Russian concert hall

The Gorbunov Palace of Culture (Дворец культуры имени Горбунова) is a palace of culture and a popular concert hall in the west of Moscow, best known for rock concerts and live records by various bands. Initially, the house of culture was called the Palace of the Kievsky district of Moscow and was created as part of the infrastructure of the aircraft factory. The building was constructed in the style of constructivism in 1929–1938. The palace is named after aircraft design engineer Sergey Gorbunov.

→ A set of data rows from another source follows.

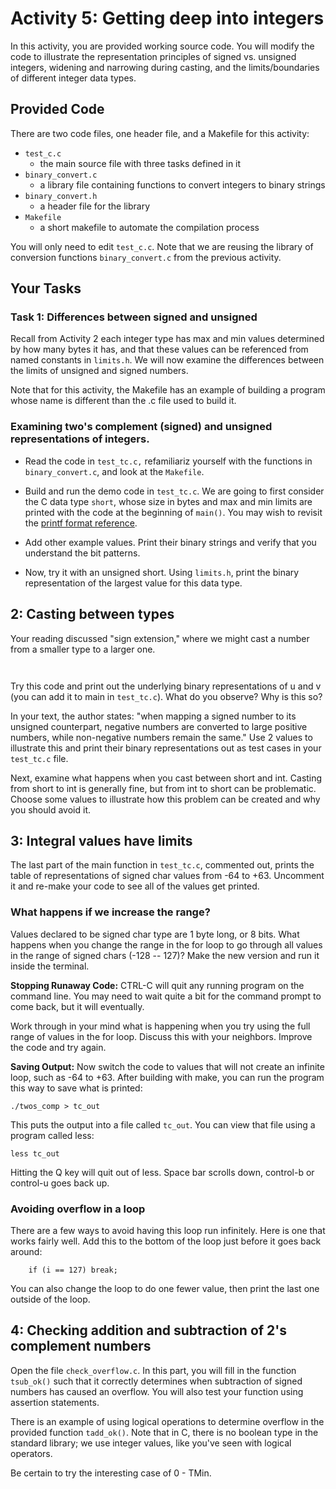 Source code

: # Activity 5: Getting deep into integers

In this activity, you are provided working source code. You will modify the code
to illustrate the representation principles of signed vs. unsigned integers,
widening and narrowing during casting, and the limits/boundaries of different
integer data types.

## Provided Code

There are two code files, one header file, and a Makefile for this activity:

- `test_c.c`
    - the main source file with three tasks defined in it
- `binary_convert.c`
    - a library file containing functions to convert integers to binary strings
- `binary_convert.h`
    - a header file for the library
- `Makefile`
    - a short makefile to automate the compilation process

You will only need to edit `test_c.c`. Note that we are reusing the library
of conversion functions `binary_convert.c` from the previous activity.

## Your Tasks

### Task 1: Differences between signed and unsigned

Recall from Activity 2 each integer type has max and min values determined
by how many bytes it has, and that these values can be referenced from named
constants in `limits.h`. We will now examine the differences between the
limits of unsigned and signed numbers.

Note that for this activity, the Makefile has an example of building a program whose name is different than the .c file used to build it.

### Examining two's complement (signed) and unsigned representations of integers.

- Read the code in `test_tc.c,` refamiliariz yourself with the functions in
`binary_convert.c`, and look at the `Makefile`.

- Build and run the demo code in `test_tc.c`. We are going to first consider the C
data type `short`, whose size in bytes and max and min limits are printed with the
code at the beginning of `main()`. You may wish to revisit the [printf format
reference](http://www.cplusplus.com/reference/cstdio/printf/).

- Add other example values. Print their binary strings and verify that you
understand the bit patterns.

- Now, try it with an unsigned short. Using `limits.h`, print the binary
representation of the largest value for this data type.

## 2: Casting between types

Your reading discussed "sign extension," where we might cast a number from a smaller type
to a larger one. 

```
	
```

Try this code and print out the underlying binary representations of u and v
(you can add it to main in `test_tc.c`). What do you observe? Why is this so?

In your text, the author states: "when mapping a signed number to its unsigned
counterpart, negative numbers are converted to large positive numbers, while
non-negative numbers remain the same." Use 2 values to illustrate this and print
their binary representations out as test cases in your `test_tc.c` file.

Next, examine what happens when you cast between short and int. Casting from
short to int is generally fine, but from int to short can be problematic.
Choose some values to illustrate how this problem can be created and why you
should avoid it.


## 3: Integral values have limits

The last part of the main function in `test_tc.c`, commented out, prints the
table of representations of signed char values from -64 to +63. Uncomment it and
re-make your code to see all of the values get printed.  

### What happens if we increase the range?

Values declared to be signed char type are 1 byte long, or 8 bits. What
happens when you change the range in the for loop to go through all values in
the range of signed chars (-128 -- 127)? Make the new version and run it inside
the terminal. 

**Stopping Runaway Code:** CTRL-C will quit any running program on the command
line. You may need to wait quite a bit for the command prompt to come back, but
it will eventually.

Work through in your mind what is happening when you try using the full range of values in the for loop. Discuss this with your neighbors. Improve the code and try again. 

**Saving Output:** Now switch the code to values that will not create an
infinite loop, such as -64 to +63. After building with make, you can run the
program this way to save what is printed:

	./twos_comp > tc_out

This puts the output into a file called `tc_out`. You can view that file using a
program called less:

	less tc_out

Hitting the Q key will quit out of less. Space bar scrolls down, control-b or
control-u goes back up.

### Avoiding overflow in a loop

There are a few ways to avoid having this loop run infinitely. Here is one that
works fairly well. Add this to the bottom of the loop just before it goes back
around:

```
    if (i == 127) break;
```

You can also change the loop to do one fewer value, then print the last one outside of the loop.


## 4: Checking addition and subtraction of 2's complement numbers

Open the file `check_overflow.c`. In this part, you will fill in the function
`tsub_ok()` such that it correctly determines when subtraction of signed numbers
has caused an overflow. You will also test your function using assertion
statements.

There is an example of using logical operations to determine overflow in the
provided function `tadd_ok()`. Note that in C, there is no boolean type in the
standard library; we use integer values, like you've seen with logical
operators.

Be certain to try the interesting case of 0 - TMin.
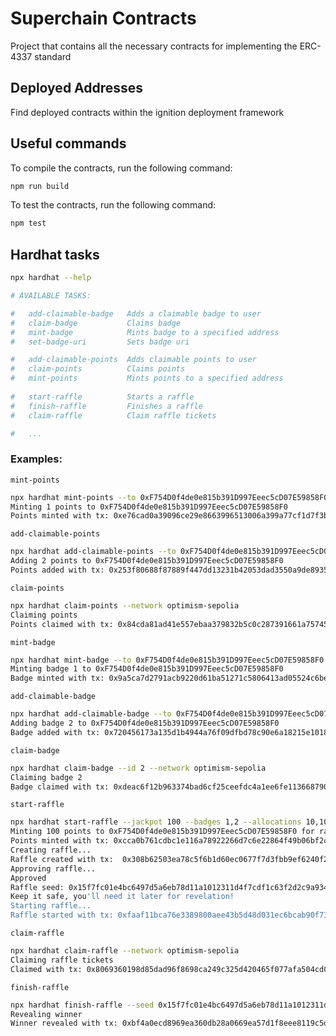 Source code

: # Superchain Contracts

Project that contains all the necessary contracts for implementing the ERC-4337 standard

## Deployed Addresses

Find deployed contracts within the ignition deployment framework

## Useful commands

To compile the contracts, run the following command:

```bash
npm run build
```

To test the contracts, run the following command:

```bash
npm test
```

## Hardhat tasks

```bash
npx hardhat --help

# AVAILABLE TASKS:

#   add-claimable-badge   Adds a claimable badge to user
#   claim-badge           Claims badge
#   mint-badge            Mints badge to a specified address
#   set-badge-uri         Sets badge uri

#   add-claimable-points  Adds claimable points to user 
#   claim-points          Claims points
#   mint-points           Mints points to a specified address
  
#   start-raffle          Starts a raffle
#   finish-raffle         Finishes a raffle
#   claim-raffle          Claim raffle tickets

#   ...
```

### Examples:


`mint-points`
```bash
npx hardhat mint-points --to 0xF754D0f4de0e815b391D997Eeec5cD07E59858F0 --amount 1 --network optimism-sepolia
Minting 1 points to 0xF754D0f4de0e815b391D997Eeec5cD07E59858F0
Points minted with tx: 0xe76cad0a39096ce29e8663996513006a399a77cf1d7f3b0b8ac05cc74b215d2d
```

`add-claimable-points`

```bash
npx hardhat add-claimable-points --to 0xF754D0f4de0e815b391D997Eeec5cD07E59858F0 --amount 2 --network optimism-sepolia
Adding 2 points to 0xF754D0f4de0e815b391D997Eeec5cD07E59858F0
Points added with tx: 0x253f80688f87889f447dd13231b42053dad3550a9de89352b13cd816e1db3a74
```

`claim-points`

```bash
npx hardhat claim-points --network optimism-sepolia
Claiming points
Points claimed with tx: 0x84cda81ad41e557ebaa379832b5c0c287391661a75745baf41f38d6894941391
```

`mint-badge`

```bash
npx hardhat mint-badge --to 0xF754D0f4de0e815b391D997Eeec5cD07E59858F0 --id 1 --network optimism-sepolia
Minting badge 1 to 0xF754D0f4de0e815b391D997Eeec5cD07E59858F0
Badge minted with tx: 0x9a5ca7d2791acb9220d61ba51271c5806413ad05524c6be5deb987f3b011fdfd
```

`add-claimable-badge`

```bash
npx hardhat add-claimable-badge --to 0xF754D0f4de0e815b391D997Eeec5cD07E59858F0 --id 2 --network optimism-sepolia
Adding badge 2 to 0xF754D0f4de0e815b391D997Eeec5cD07E59858F0
Badge added with tx: 0x720456173a135d1b4944a76f09dfbd78c90e6a18215e101833d0f3784934243b
```

`claim-badge`

```bash
npx hardhat claim-badge --id 2 --network optimism-sepolia
Claiming badge 2
Badge claimed with tx: 0xdeac6f12b963374bad6cf25ceefdc4a1ee6fe113668790e3b6a8096ea7e1e131
```

`start-raffle`

```bash
npx hardhat start-raffle --jackpot 100 --badges 1,2 --allocations 10,100 --reveal-after 1744395532 --network optimism-sepolia
Minting 100 points to 0xF754D0f4de0e815b391D997Eeec5cD07E59858F0 for raffle deposit...
Points minted with tx: 0xcca0b761cdbc1e116a78922266d7c6e22864f49b06bf2c58e1677a37febc06bf
Creating raffle...
Raffle created with tx:  0x308b62503ea78c5f6b1d60ec0677f7d3fbb9ef6240f2f1ef504f9640c530d315
Approving raffle...
Approved
Raffle seed: 0x15f7fc01e4bc6497d5a6eb78d11a1012311d4f7cdf1c63f2d2c9a9342c5e73db
Keep it safe, you'll need it later for revelation!
Starting raffle...
Raffle started with tx: 0xfaaf11bca76e3389800aee43b5d48d031ec6bcab90f73dacccc384ce1cc0ed5f
```

`claim-raffle`

```bash
npx hardhat claim-raffle --network optimism-sepolia
Claiming raffle tickets
Claimed with tx: 0x8069360198d85dad96f8698ca249c325d420465f077afa504cd0c715839037c0
```

`finish-raffle`

```bash
npx hardhat finish-raffle --seed 0x15f7fc01e4bc6497d5a6eb78d11a1012311d4f7cdf1c63f2d2c9a9342c5e73db --network optimism-sepolia
Revealing winner
Winner revealed with tx: 0xbf4a0ecd8969ea360db28a0669ea57d1f8eee8119c5db58025fe192b0dd79915
```
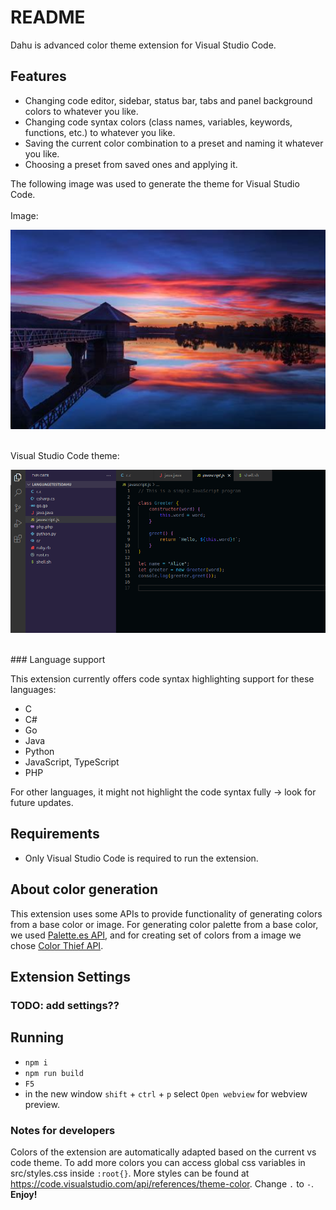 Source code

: # README

Dahu is advanced color theme extension for Visual Studio Code.

## Features

- Changing code editor, sidebar, status bar, tabs and panel background colors to whatever you like.
- Changing code syntax colors (class names, variables, keywords, functions, etc.) to whatever you like.
- Saving the current color combination to a preset and naming it whatever you like.
- Choosing a preset from saved ones and applying it.

The following image was used to generate the theme for Visual Studio Code.<br>
<br />
Image:
<p align="center">
  <img src="./images/dahu-test-img.jpeg" width="800" title="Sample image">
</p>
<br />
Visual Studio Code theme:
<br />
<p align="center">
  <img src="./images/dahu-demo-ss.png" width="800" title="Color theme">
</p>
<br />
### Language support

This extension currently offers code syntax highlighting support for these languages:
- C
- C#
- Go
- Java
- Python
- JavaScript, TypeScript
- PHP

For other languages, it might not highlight the code syntax fully -> look for future updates.

## Requirements

- Only Visual Studio Code is required to run the extension.

## About color generation
This extension uses some APIs to provide functionality of generating colors from a base color or image. For generating color palette from a base color, we used [Palette.es API](https://palett.es/about), and for creating set of colors from a image we chose [Color Thief API](https://lokeshdhakar.com/projects/color-thief/#examples).

## Extension Settings
### TODO: add settings??

## Running

- ```npm i```
- ```npm run build```
- ```F5```
- in the new window ```shift``` + ```ctrl``` + ```p``` select ```Open webview``` for webview preview.

### Notes for developers

Colors of the extension are automatically adapted based on the current vs code theme. To add more colors you can access global css variables in src/styles.css inside ```:root{}```. More styles can be found at https://code.visualstudio.com/api/references/theme-color. Change ```.``` to  ```-```.
**Enjoy!**
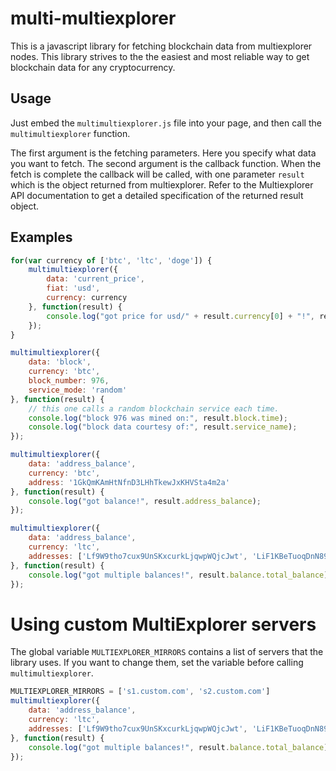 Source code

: # multi-multiexplorer

This is a javascript library for fetching blockchain data from multiexplorer nodes.
This library strives to the the easiest and most reliable way to get blockchain
data for any cryptocurrency.

## Usage

Just embed the `multimultiexplorer.js` file into your page, and then call the
`multimultiexplorer` function.

The first argument is the fetching parameters. Here you specify what data you want
to fetch. The second argument is the callback function. When the fetch is complete
the callback will be called, with one parameter `result` which is the object returned from
multiexplorer. Refer to the Multiexplorer API documentation to get a detailed specification
of the returned result object.

## Examples

```javascript
for(var currency of ['btc', 'ltc', 'doge']) {
    multimultiexplorer({
        data: 'current_price',
        fiat: 'usd',
        currency: currency
    }, function(result) {
        console.log("got price for usd/" + result.currency[0] + "!", result.current_price);
    });
}

multimultiexplorer({
    data: 'block',
    currency: 'btc',
    block_number: 976,
    service_mode: 'random'
}, function(result) {
    // this one calls a random blockchain service each time.
    console.log("block 976 was mined on:", result.block.time);
    console.log("block data courtesy of:", result.service_name);
});

multimultiexplorer({
    data: 'address_balance',
    currency: 'btc',
    address: '1GkQmKAmHtNfnD3LHhTkewJxKHVSta4m2a'
}, function(result) {
    console.log("got balance!", result.address_balance);
});

multimultiexplorer({
    data: 'address_balance',
    currency: 'ltc',
    addresses: ['Lf9W9tho7cux9UnSKxcurkLjqwpWQjcJwt', 'LiF1KBeTuoqDnN89wwq4wZQYPmfpw4Cxa7']
}, function(result) {
    console.log("got multiple balances!", result.balance.total_balance);
});
```

# Using custom MultiExplorer servers

The global variable `MULTIEXPLORER_MIRRORS` contains a list of servers that the
library uses. If you want to change them, set the variable before calling
`multimultiexplorer`.

```javascript
MULTIEXPLORER_MIRRORS = ['s1.custom.com', 's2.custom.com']
multimultiexplorer({
    data: 'address_balance',
    currency: 'ltc',
    addresses: ['Lf9W9tho7cux9UnSKxcurkLjqwpWQjcJwt', 'LiF1KBeTuoqDnN89wwq4wZQYPmfpw4Cxa7']
}, function(result) {
    console.log("got multiple balances!", result.balance.total_balance);
});
```
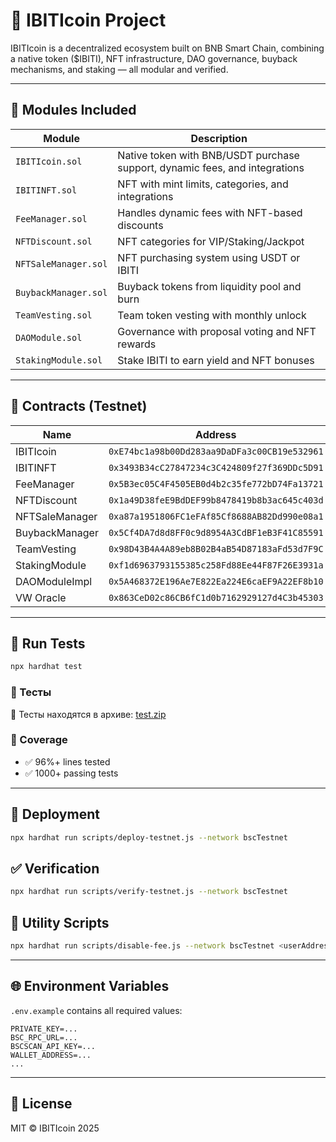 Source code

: # 🚀 IBITIcoin Project

IBITIcoin is a decentralized ecosystem built on BNB Smart Chain, combining a native token ($IBITI), NFT infrastructure, DAO governance, buyback mechanisms, and staking — all modular and verified.

---

## 🧩 Modules Included

| Module             | Description |
|--------------------|-------------|
| `IBITIcoin.sol`    | Native token with BNB/USDT purchase support, dynamic fees, and integrations |
| `IBITINFT.sol`     | NFT with mint limits, categories, and integrations |
| `FeeManager.sol`   | Handles dynamic fees with NFT-based discounts |
| `NFTDiscount.sol`  | NFT categories for VIP/Staking/Jackpot |
| `NFTSaleManager.sol` | NFT purchasing system using USDT or IBITI |
| `BuybackManager.sol` | Buyback tokens from liquidity pool and burn |
| `TeamVesting.sol`  | Team token vesting with monthly unlock |
| `DAOModule.sol`    | Governance with proposal voting and NFT rewards |
| `StakingModule.sol` | Stake IBITI to earn yield and NFT bonuses |

---

## 📄 Contracts (Testnet)

| Name | Address |
|------|---------|
| IBITIcoin | `0xE74bc1a98b00Dd283aa9DaDFa3c00CB19e532961` |
| IBITINFT | `0x3493B34cC27847234c3C424809f27f369DDc5D91` |
| FeeManager | `0x5B3ec05C4F4505EB0d4b2c35fe772bD74Fa13721` |
| NFTDiscount | `0x1a49D38feE9BdDEF99b8478419b8b3ac645c403d` |
| NFTSaleManager | `0xa87a1951806FC1eFAf85Cf8688AB82Dd990e08a1` |
| BuybackManager | `0x5Cf4DA7d8d8FF0c9d8954A3CdBF1eB3F41C85591` |
| TeamVesting | `0x98D43B4A4A89eb8B02B4aB54D87183aFd53d7F9C` |
| StakingModule | `0xf1d6963793155385c258Fd88Ee44F87F26E3931a` |
| DAOModuleImpl | `0x5A468372E196Ae7E822Ea224E6caEF9A22EF8b10` |
| VW Oracle | `0x863CeD02c86CB6fC1d0b7162929127d4C3b45303` |

---

## 🧪 Run Tests
```bash
npx hardhat test
```

### 🧪 Тесты
📂 Тесты находятся в архиве: [test.zip](./Архив%20ZIP%20-%20WinRAR.zip)

### 🔎 Coverage

- ✅ 96%+ lines tested
- ✅ 1000+ passing tests

---

## 🚀 Deployment

```bash
npx hardhat run scripts/deploy-testnet.js --network bscTestnet
```

## ✅ Verification

```bash
npx hardhat run scripts/verify-testnet.js --network bscTestnet
```

## 🔐 Utility Scripts

```bash
npx hardhat run scripts/disable-fee.js --network bscTestnet <userAddress>
```

---

## 🌐 Environment Variables

`.env.example` contains all required values:

```
PRIVATE_KEY=...
BSC_RPC_URL=...
BSCSCAN_API_KEY=...
WALLET_ADDRESS=...
...
```

---

## 📜 License

MIT © IBITIcoin 2025
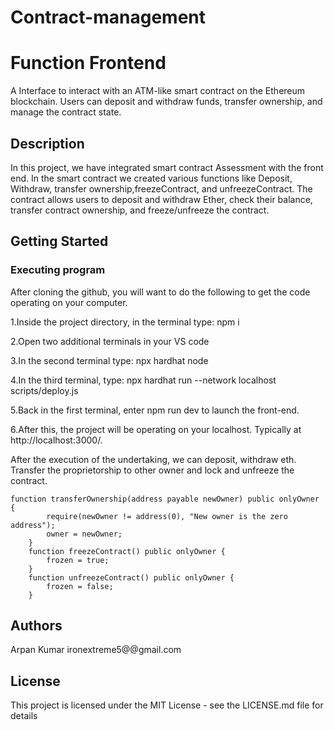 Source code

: # Contract-management
# Function Frontend
A Interface to interact with an ATM-like smart contract on the Ethereum blockchain. Users can deposit and withdraw funds, transfer ownership, and manage the contract state.

## Description
In this project, we have integrated smart contract Assessment  with the front end. In the smart contract we created various functions like Deposit, Withdraw, transfer ownership,freezeContract, and unfreezeContract. The contract allows users to deposit and withdraw Ether, check their balance, transfer contract ownership, and freeze/unfreeze the contract. 
## Getting Started
### Executing program
After cloning the github, you will want to do the following to get the code operating on your computer.

1.Inside the project directory, in the terminal type: npm i

2.Open two additional terminals in your VS code

3.In the second terminal type: npx hardhat node

4.In the third terminal, type: npx hardhat run --network localhost scripts/deploy.js

5.Back in the first terminal, enter npm run dev to launch the front-end.

6.After this, the project will be operating on your localhost. Typically at http://localhost:3000/.

After the execution of the undertaking, we can deposit, withdraw eth. Transfer the proprietorship to other owner and lock and unfreeze the contract.
```
function transferOwnership(address payable newOwner) public onlyOwner {
        require(newOwner != address(0), "New owner is the zero address");
        owner = newOwner;
    } 
    function freezeContract() public onlyOwner {
        frozen = true;
    }
    function unfreezeContract() public onlyOwner {
        frozen = false;
    }
```
## Authors

Arpan Kumar
ironextreme5@@gmail.com

## License
This project is licensed under the MIT License - see the LICENSE.md file for details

Among the bands that have played concerts at Gorbunov Palace are Jethro Tull, Einstürzende Neubauten, Coil, Diamanda Galas, Nightwish, Therion, Laibach, Lacrimosa, DDT, Boris Grebenshchikov, Krematorij and others, "Nashestvie" (1999) and "Uchites plavat" (1995—1997) festivals.

== Architecture ==
The building's exterior conforms to the Constructivist style, while the interior is decorated in the Art Deco style. The formal façade is combined with large glazing allowing plenty of natural light to enter. The outline of the building is reminiscent of an aeroplane wing, which emphasises its belonging to an aircraft factory.

Two wings of the cultural centre are connected by crosswalks on the first and second floors.